Task instructions -
Each entry has to be reproduced in full, exactly as given.
START Input records
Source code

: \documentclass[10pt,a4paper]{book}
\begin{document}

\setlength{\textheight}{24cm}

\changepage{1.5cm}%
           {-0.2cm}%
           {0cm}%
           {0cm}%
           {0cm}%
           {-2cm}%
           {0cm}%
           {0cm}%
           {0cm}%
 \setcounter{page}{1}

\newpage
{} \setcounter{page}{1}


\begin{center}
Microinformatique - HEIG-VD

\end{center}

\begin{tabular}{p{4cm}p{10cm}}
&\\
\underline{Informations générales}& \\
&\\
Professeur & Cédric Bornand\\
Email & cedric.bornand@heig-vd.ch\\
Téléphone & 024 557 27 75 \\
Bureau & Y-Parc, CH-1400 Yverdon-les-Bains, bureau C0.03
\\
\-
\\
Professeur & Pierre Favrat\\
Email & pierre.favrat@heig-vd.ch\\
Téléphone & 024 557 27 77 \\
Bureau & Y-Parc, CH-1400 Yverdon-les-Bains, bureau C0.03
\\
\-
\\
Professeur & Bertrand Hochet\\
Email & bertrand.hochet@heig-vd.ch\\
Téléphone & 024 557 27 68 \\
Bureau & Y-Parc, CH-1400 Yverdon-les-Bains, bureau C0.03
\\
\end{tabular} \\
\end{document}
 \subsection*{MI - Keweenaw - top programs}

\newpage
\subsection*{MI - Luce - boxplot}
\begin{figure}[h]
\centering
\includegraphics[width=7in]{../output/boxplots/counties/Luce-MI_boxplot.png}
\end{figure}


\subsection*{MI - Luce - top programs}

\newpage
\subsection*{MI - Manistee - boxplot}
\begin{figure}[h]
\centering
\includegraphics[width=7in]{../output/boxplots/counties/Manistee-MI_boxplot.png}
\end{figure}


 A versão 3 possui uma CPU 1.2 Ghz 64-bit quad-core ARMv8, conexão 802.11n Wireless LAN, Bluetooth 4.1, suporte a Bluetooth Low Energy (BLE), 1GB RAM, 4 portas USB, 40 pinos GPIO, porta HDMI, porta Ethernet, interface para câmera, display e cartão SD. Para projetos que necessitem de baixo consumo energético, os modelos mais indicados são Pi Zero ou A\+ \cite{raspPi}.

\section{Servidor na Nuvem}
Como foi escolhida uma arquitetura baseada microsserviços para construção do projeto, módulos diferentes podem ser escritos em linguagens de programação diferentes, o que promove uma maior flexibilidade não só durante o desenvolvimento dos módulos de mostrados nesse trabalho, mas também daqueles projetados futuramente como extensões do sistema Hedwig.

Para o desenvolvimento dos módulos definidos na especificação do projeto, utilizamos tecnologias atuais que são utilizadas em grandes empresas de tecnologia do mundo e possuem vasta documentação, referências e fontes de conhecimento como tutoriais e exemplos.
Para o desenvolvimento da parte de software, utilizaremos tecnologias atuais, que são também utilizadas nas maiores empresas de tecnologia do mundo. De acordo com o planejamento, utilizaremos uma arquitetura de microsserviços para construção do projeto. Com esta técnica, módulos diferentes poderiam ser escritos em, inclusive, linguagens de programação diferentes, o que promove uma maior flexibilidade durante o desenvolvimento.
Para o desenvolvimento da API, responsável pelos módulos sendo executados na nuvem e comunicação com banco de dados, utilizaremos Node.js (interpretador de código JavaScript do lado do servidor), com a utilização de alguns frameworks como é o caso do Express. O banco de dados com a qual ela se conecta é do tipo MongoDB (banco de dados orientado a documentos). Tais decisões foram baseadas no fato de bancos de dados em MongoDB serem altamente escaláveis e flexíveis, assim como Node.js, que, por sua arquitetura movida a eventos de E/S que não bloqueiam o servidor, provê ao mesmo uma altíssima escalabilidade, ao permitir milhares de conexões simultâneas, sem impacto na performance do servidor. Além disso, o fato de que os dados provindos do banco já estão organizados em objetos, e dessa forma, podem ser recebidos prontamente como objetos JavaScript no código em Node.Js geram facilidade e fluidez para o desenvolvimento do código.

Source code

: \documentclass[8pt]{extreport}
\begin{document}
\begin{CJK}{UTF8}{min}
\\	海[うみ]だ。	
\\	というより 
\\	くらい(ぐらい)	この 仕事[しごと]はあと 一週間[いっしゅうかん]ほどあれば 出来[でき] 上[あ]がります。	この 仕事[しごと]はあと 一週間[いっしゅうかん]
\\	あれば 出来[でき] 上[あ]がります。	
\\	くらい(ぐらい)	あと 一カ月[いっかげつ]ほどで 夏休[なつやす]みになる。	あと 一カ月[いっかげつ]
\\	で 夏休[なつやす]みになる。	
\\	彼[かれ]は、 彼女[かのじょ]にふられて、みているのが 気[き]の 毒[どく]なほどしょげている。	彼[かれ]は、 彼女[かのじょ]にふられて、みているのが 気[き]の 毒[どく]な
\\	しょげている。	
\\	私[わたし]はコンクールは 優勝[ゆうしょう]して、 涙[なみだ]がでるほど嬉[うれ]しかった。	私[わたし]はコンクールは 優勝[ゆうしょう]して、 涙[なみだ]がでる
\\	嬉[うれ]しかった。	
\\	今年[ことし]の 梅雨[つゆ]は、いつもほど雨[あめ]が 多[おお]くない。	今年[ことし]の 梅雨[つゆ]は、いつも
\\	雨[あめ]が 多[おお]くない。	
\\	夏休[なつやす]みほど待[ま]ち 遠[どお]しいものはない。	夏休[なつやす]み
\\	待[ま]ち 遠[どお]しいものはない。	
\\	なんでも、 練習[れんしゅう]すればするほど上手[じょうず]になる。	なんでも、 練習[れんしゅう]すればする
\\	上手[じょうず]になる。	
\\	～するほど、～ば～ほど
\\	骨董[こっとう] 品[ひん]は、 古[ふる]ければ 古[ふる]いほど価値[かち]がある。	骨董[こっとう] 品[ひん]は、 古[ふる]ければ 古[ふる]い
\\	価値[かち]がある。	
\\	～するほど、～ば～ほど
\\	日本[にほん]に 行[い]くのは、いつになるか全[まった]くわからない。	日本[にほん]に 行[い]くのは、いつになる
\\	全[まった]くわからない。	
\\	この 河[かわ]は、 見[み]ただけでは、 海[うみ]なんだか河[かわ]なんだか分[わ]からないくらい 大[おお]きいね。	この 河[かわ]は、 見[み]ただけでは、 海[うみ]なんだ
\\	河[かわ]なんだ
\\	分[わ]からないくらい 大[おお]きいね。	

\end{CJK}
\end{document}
END Input records
Exercise answer -
Source code

: \documentclass[10pt,a4paper]{book}
\begin{document}

\setlength{\textheight}{24cm}

\changepage{1.5cm}%
           {-0.2cm}%
           {0cm}%
           {0cm}%
           {0cm}%
           {-2cm}%
           {0cm}%
           {0cm}%
           {0cm}%
 \setcounter{page}{1}

\newpage
{} \setcounter{page}{1}


\begin{center}
Microinformatique - HEIG-VD

\end{center}

\begin{tabular}{p{4cm}p{10cm}}
&\\
\underline{Informations générales}& \\
&\\
Professeur & Cédric Bornand\\
Email & cedric.bornand@heig-vd.ch\\
Téléphone & 024 557 27 75 \\
Bureau & Y-Parc, CH-1400 Yverdon-les-Bains, bureau C0.03
\\
\-
\\
Professeur & Pierre Favrat\\
Email & pierre.favrat@heig-vd.ch\\
Téléphone & 024 557 27 77 \\
Bureau & Y-Parc, CH-1400 Yverdon-les-Bains, bureau C0.03
\\
\-
\\
Professeur & Bertrand Hochet\\
Email & bertrand.hochet@heig-vd.ch\\
Téléphone & 024 557 27 68 \\
Bureau & Y-Parc, CH-1400 Yverdon-les-Bains, bureau C0.03
\\
\end{tabular} \\
\end{document}
 \subsection*{MI - Keweenaw - top programs}

\newpage
\subsection*{MI - Luce - boxplot}
\begin{figure}[h]
\centering
\includegraphics[width=7in]{../output/boxplots/counties/Luce-MI_boxplot.png}
\end{figure}


\subsection*{MI - Luce - top programs}

\newpage
\subsection*{MI - Manistee - boxplot}
\begin{figure}[h]
\centering
\includegraphics[width=7in]{../output/boxplots/counties/Manistee-MI_boxplot.png}
\end{figure}


 A versão 3 possui uma CPU 1.2 Ghz 64-bit quad-core ARMv8, conexão 802.11n Wireless LAN, Bluetooth 4.1, suporte a Bluetooth Low Energy (BLE), 1GB RAM, 4 portas USB, 40 pinos GPIO, porta HDMI, porta Ethernet, interface para câmera, display e cartão SD. Para projetos que necessitem de baixo consumo energético, os modelos mais indicados são Pi Zero ou A\+ \cite{raspPi}.

\section{Servidor na Nuvem}
Como foi escolhida uma arquitetura baseada microsserviços para construção do projeto, módulos diferentes podem ser escritos em linguagens de programação diferentes, o que promove uma maior flexibilidade não só durante o desenvolvimento dos módulos de mostrados nesse trabalho, mas também daqueles projetados futuramente como extensões do sistema Hedwig.

Para o desenvolvimento dos módulos definidos na especificação do projeto, utilizamos tecnologias atuais que são utilizadas em grandes empresas de tecnologia do mundo e possuem vasta documentação, referências e fontes de conhecimento como tutoriais e exemplos.
Para o desenvolvimento da parte de software, utilizaremos tecnologias atuais, que são também utilizadas nas maiores empresas de tecnologia do mundo. De acordo com o planejamento, utilizaremos uma arquitetura de microsserviços para construção do projeto. Com esta técnica, módulos diferentes poderiam ser escritos em, inclusive, linguagens de programação diferentes, o que promove uma maior flexibilidade durante o desenvolvimento.
Para o desenvolvimento da API, responsável pelos módulos sendo executados na nuvem e comunicação com banco de dados, utilizaremos Node.js (interpretador de código JavaScript do lado do servidor), com a utilização de alguns frameworks como é o caso do Express. O banco de dados com a qual ela se conecta é do tipo MongoDB (banco de dados orientado a documentos). Tais decisões foram baseadas no fato de bancos de dados em MongoDB serem altamente escaláveis e flexíveis, assim como Node.js, que, por sua arquitetura movida a eventos de E/S que não bloqueiam o servidor, provê ao mesmo uma altíssima escalabilidade, ao permitir milhares de conexões simultâneas, sem impacto na performance do servidor. Além disso, o fato de que os dados provindos do banco já estão organizados em objetos, e dessa forma, podem ser recebidos prontamente como objetos JavaScript no código em Node.Js geram facilidade e fluidez para o desenvolvimento do código.

Source code

: \documentclass[8pt]{extreport}
\begin{document}
\begin{CJK}{UTF8}{min}
\\	海[うみ]だ。	
\\	というより 
\\	くらい(ぐらい)	この 仕事[しごと]はあと 一週間[いっしゅうかん]ほどあれば 出来[でき] 上[あ]がります。	この 仕事[しごと]はあと 一週間[いっしゅうかん]
\\	あれば 出来[でき] 上[あ]がります。	
\\	くらい(ぐらい)	あと 一カ月[いっかげつ]ほどで 夏休[なつやす]みになる。	あと 一カ月[いっかげつ]
\\	で 夏休[なつやす]みになる。	
\\	彼[かれ]は、 彼女[かのじょ]にふられて、みているのが 気[き]の 毒[どく]なほどしょげている。	彼[かれ]は、 彼女[かのじょ]にふられて、みているのが 気[き]の 毒[どく]な
\\	しょげている。	
\\	私[わたし]はコンクールは 優勝[ゆうしょう]して、 涙[なみだ]がでるほど嬉[うれ]しかった。	私[わたし]はコンクールは 優勝[ゆうしょう]して、 涙[なみだ]がでる
\\	嬉[うれ]しかった。	
\\	今年[ことし]の 梅雨[つゆ]は、いつもほど雨[あめ]が 多[おお]くない。	今年[ことし]の 梅雨[つゆ]は、いつも
\\	雨[あめ]が 多[おお]くない。	
\\	夏休[なつやす]みほど待[ま]ち 遠[どお]しいものはない。	夏休[なつやす]み
\\	待[ま]ち 遠[どお]しいものはない。	
\\	なんでも、 練習[れんしゅう]すればするほど上手[じょうず]になる。	なんでも、 練習[れんしゅう]すればする
\\	上手[じょうず]になる。	
\\	～するほど、～ば～ほど
\\	骨董[こっとう] 品[ひん]は、 古[ふる]ければ 古[ふる]いほど価値[かち]がある。	骨董[こっとう] 品[ひん]は、 古[ふる]ければ 古[ふる]い
\\	価値[かち]がある。	
\\	～するほど、～ば～ほど
\\	日本[にほん]に 行[い]くのは、いつになるか全[まった]くわからない。	日本[にほん]に 行[い]くのは、いつになる
\\	全[まった]くわからない。	
\\	この 河[かわ]は、 見[み]ただけでは、 海[うみ]なんだか河[かわ]なんだか分[わ]からないくらい 大[おお]きいね。	この 河[かわ]は、 見[み]ただけでは、 海[うみ]なんだ
\\	河[かわ]なんだ
\\	分[わ]からないくらい 大[おお]きいね。	

\end{CJK}
\end{document}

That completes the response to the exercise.